Helias tabs Hake as cross country coach

Maybe he was supposed to be a cross country coach all along. It just took Brad Hake more than 20 years to get there.

In his first year as a freshman football coach at Helias in 1993, Hake remembers watching the cross country team practice while running the track around the football practice field.

"I'm not making this up, when I was watching them I wondered what it was like to coach cross country," Hake said Friday after he was introduced as the new head coach of the program. "So a long time ago, I did envision myself as being a cross country coach."

Hake served as an assistant football coach for 21 years. He also spent time with the school's basketball and baseball programs through the years.

Hake joined the cross country staff as an assistant last fall after coaching the distance runners in track in the 2015 season.

"I found out I loved working with those kids," Hake said. "The cross country team is a family and I'm happy to get the chance to continue working with them."

One of the team members is indeed family as his daughter, Abby, has run cross country her first two years at Helias.

"It's great for Brad to get an opportunity to be a head coach at this school," Helias activities director Brad Dempsey said Friday. "I have heard from numerous people he's one of the best teachers in the building, one of the best at building relationships with the kids."

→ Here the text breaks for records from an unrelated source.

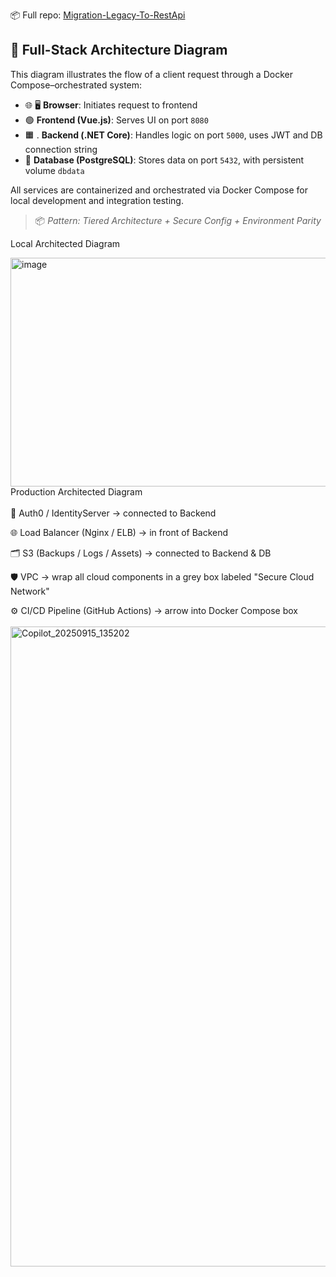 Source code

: 
📦 Full repo: [Migration-Legacy-To-RestApi](https://github.com/GregHowe/Migration-Legacy-To-RestApi)

## 🐳 Full-Stack Architecture Diagram

This diagram illustrates the flow of a client request through a Docker Compose–orchestrated system:

- 🌐 🖥️ **Browser**: Initiates request to frontend
- 🟢 **Frontend (Vue.js)**: Serves UI on port `8080`
- 🟧 . **Backend (.NET Core)**: Handles logic on port `5000`, uses JWT and DB connection string
- 🐘  **Database (PostgreSQL)**: Stores data on port `5432`, with persistent volume `dbdata`

All services are containerized and orchestrated via Docker Compose for local development and integration testing.

> 📦 *Pattern: Tiered Architecture + Secure Config + Environment Parity*

Local Architected Diagram

<img width="640" height="366" alt="image" src="https://github.com/user-attachments/assets/b309b07f-ea9c-430a-aaa3-58c5ae9a0f27" />

<br>
Production Architected Diagram
<br>
<br>
🔐 Auth0 / IdentityServer → connected to Backend

🌐 Load Balancer (Nginx / ELB) → in front of Backend

🗂️ S3 (Backups / Logs / Assets) → connected to Backend & DB

🛡️ VPC → wrap all cloud components in a grey box labeled "Secure Cloud Network"

⚙️ CI/CD Pipeline (GitHub Actions) → arrow into Docker Compose box
<br><br>
<img width="1536" height="1024" alt="Copilot_20250915_135202" src="https://github.com/user-attachments/assets/1be9f64b-75ff-42b6-a5df-9f4324bcf0d4" />
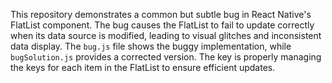 This repository demonstrates a common but subtle bug in React Native's FlatList component.  The bug causes the FlatList to fail to update correctly when its data source is modified, leading to visual glitches and inconsistent data display.  The `bug.js` file shows the buggy implementation, while `bugSolution.js` provides a corrected version. The key is properly managing the keys for each item in the FlatList to ensure efficient updates. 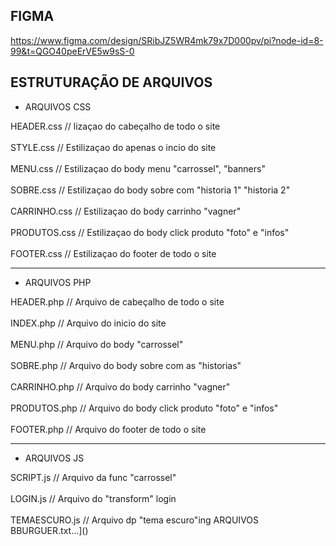 ## FIGMA

https://www.figma.com/design/SRibJZ5WR4mk79x7D000pv/pi?node-id=8-99&t=QGO40peErVE5w9sS-0

## ESTRUTURAÇÃO DE ARQUIVOS

- ARQUIVOS CSS

HEADER.css          // lizaçao do cabeçalho de todo o site
<br>
<br>
STYLE.css           // Estilizaçao do apenas o incio do site
<br>
<br>
MENU.css            // Estilizaçao do body menu "carrossel", "banners"
<br>
<br>
SOBRE.css           // Estilizaçao do body sobre com "historia 1" "historia 2"
<br>
<br>
CARRINHO.css        // Estilizaçao do body carrinho "vagner"
<br>
<br>
PRODUTOS.css        // Estilizaçao do body click produto "foto" e "infos"
<br>
<br>
FOOTER.css          // Estilizaçao do footer de todo o site

***

- ARQUIVOS PHP

HEADER.php          // Arquivo de cabeçalho de todo o site
<br>
<br>
INDEX.php           // Arquivo do inicio do site
<br>
<br>
MENU.php            // Arquivo do body "carrossel"
<br>
<br>
SOBRE.php           // Arquivo do body sobre com as "historias" 
<br>
<br>
CARRINHO.php        // Arquivo do body carrinho "vagner"
<br>
<br>
PRODUTOS.php        // Arquivo do body click produto "foto" e "infos"
<br>
<br>
FOOTER.php          // Arquivo do footer de todo o site

***

- ARQUIVOS JS

SCRIPT.js          // Arquivo da func "carrossel"
<br>
<br>
LOGIN.js           // Arquivo do "transform" login
<br>
<br>
TEMAESCURO.js      // Arquivo dp "tema escuro"ing ARQUIVOS BBURGUER.txt…]()
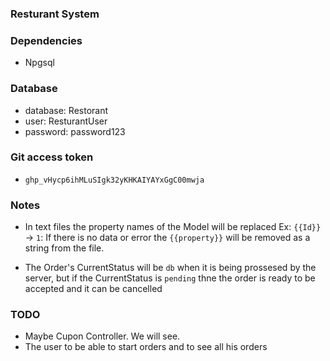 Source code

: ﻿### Resturant System

### Dependencies
- Npgsql

### Database
- database: Restorant
- user: ResturantUser
- password: password123

### Git access token
- `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`

### Notes
- In text files the property names of the Model will be replaced 
Ex: `{{Id}}` -> `1`: If there is no data or error the `{{property}}` 
will be removed as a string from the file.

- The Order's CurrentStatus will be `db` when it is being prossesed by the server,
 but if the CurrentStatus is `pending` thne the order is ready to be accepted and it can be cancelled


### TODO
- Maybe Cupon Controller. We will see.
- The user to be able to start orders and to see all his orders
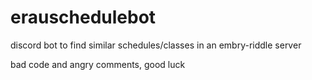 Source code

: # erauschedulebot
discord bot to find similar schedules/classes in an embry-riddle server

bad code and angry comments, good luck
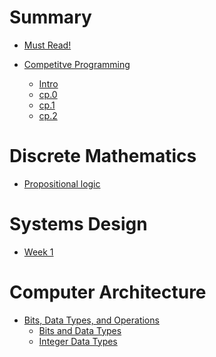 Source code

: # Summary

- [Must Read!](./must-read.md)

- [Competitve Programming]()
    - [Intro](./cp/CompetitiveProgramming.md)
    - [cp.0](./cp/Week1.md)
    - [cp.1](./cp/Week2.md)
    - [cp.2](./cp/eda.md)

# Discrete Mathematics

- [Propositional logic](./dm/Prop.md)

# Systems Design

- [Week 1](./sp/week1)

# Computer Architecture

- [Bits, Data Types, and Operations]()
    - [Bits and Data Types](ComputerArchitecture/2/2d1d1.md)
    - [Integer Data Types](ComputerArchitecture/2/2d2.md) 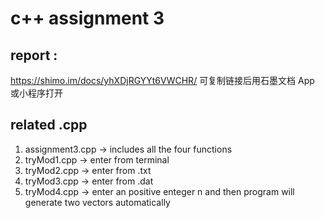 # c++ assignment 3
## report : 
https://shimo.im/docs/yhXDjRGYYt6VWCHR/ 可复制链接后用石墨文档 App 或小程序打开
## related .cpp
1. assignment3.cpp -> includes all the four functions
2. tryMod1.cpp -> enter from terminal
3. tryMod2.cpp -> enter from .txt
4. tryMod3.cpp -> enter from .dat
5. tryMod4.cpp -> enter an positive enteger n and then program will generate two vectors automatically 
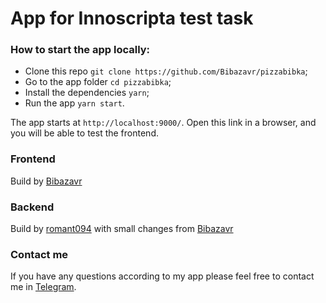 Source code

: # App for Innoscripta test task
### How to start the app locally:
* Clone this repo `git clone https://github.com/Bibazavr/pizzabibka`;
* Go to the app folder `cd pizzabibka`;
* Install the dependencies `yarn`;
* Run the app `yarn start`.

The app starts at `http://localhost:9000/`. Open this link in a browser, and you will be able to test the frontend.

### Frontend

Build by [Bibazavr](https://github.com/Bibazavr)

### Backend

Build by [romant094](https://github.com/romant094) with small changes from [Bibazavr](https://github.com/Bibazavr)


### Contact me
If you have any questions according to my app please feel free to contact me in [Telegram](https://t.me/bibazavr).

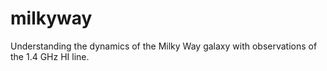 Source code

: # milkyway
Understanding the dynamics of the Milky Way galaxy with observations of the 1.4 GHz HI line.
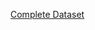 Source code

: [Complete Dataset](http://www.caddian.eu//assets/caddy-diver-heading-dataset/CADDY_diver_heading_dataset.zip)
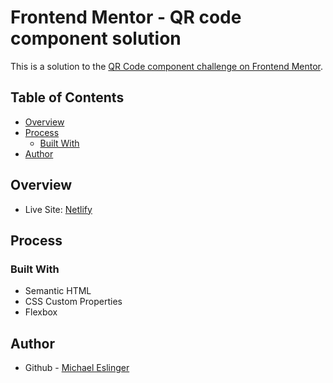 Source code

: # Frontend Mentor - QR code component solution

This is a solution to the [QR Code component challenge on Frontend Mentor](https://www.frontendmentor.io/challenges/qr-code-component-iux_sIO_H).

## Table of Contents

- [Overview](#overview)
- [Process](#process)
    - [Built With](#built-with)
- [Author](#author)

## Overview
- Live Site: [Netlify](https://storied-boba-qrcode.netlify.app/)

## Process

### Built With
- Semantic HTML
- CSS Custom Properties
- Flexbox
    
## Author
- Github - [Michael Eslinger](https://github.com/meslinger)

It will be the first head coach position for Hake, an all-state football player at Helias who started coaching at his alma mater in 1993.

"Over half of my life, I've been involved in coaching and teaching at Helias," Hake said. "You are always around great people."

Being a head coach of a sport wasn't necessarily a career goal, Hake said.

"I just wanted an interview and whoever they chose was going to be for the best because our school deserves the best," he said. "I just wanted to earn it and I think that's what happened."

He thinks his experience in various other sports can be a positive for cross country.

"In the end, you are working with young people to try and not only become better athletes, but better people," Hake said. "I'm very excited, it's unbelievable the great kids we get to work with."

Hake replaces Mary Haskamp, who stepped down last month after 28 seasons in a Hall of Fame career.

"Mary did a great job, she's had a lot of success through the years," Hake said. "I hope to continue that."

The Helias girls finished fourth last fall to earn their second consecutive Class 3 team trophy, while the boys also qualified for the state championships and finished seventh.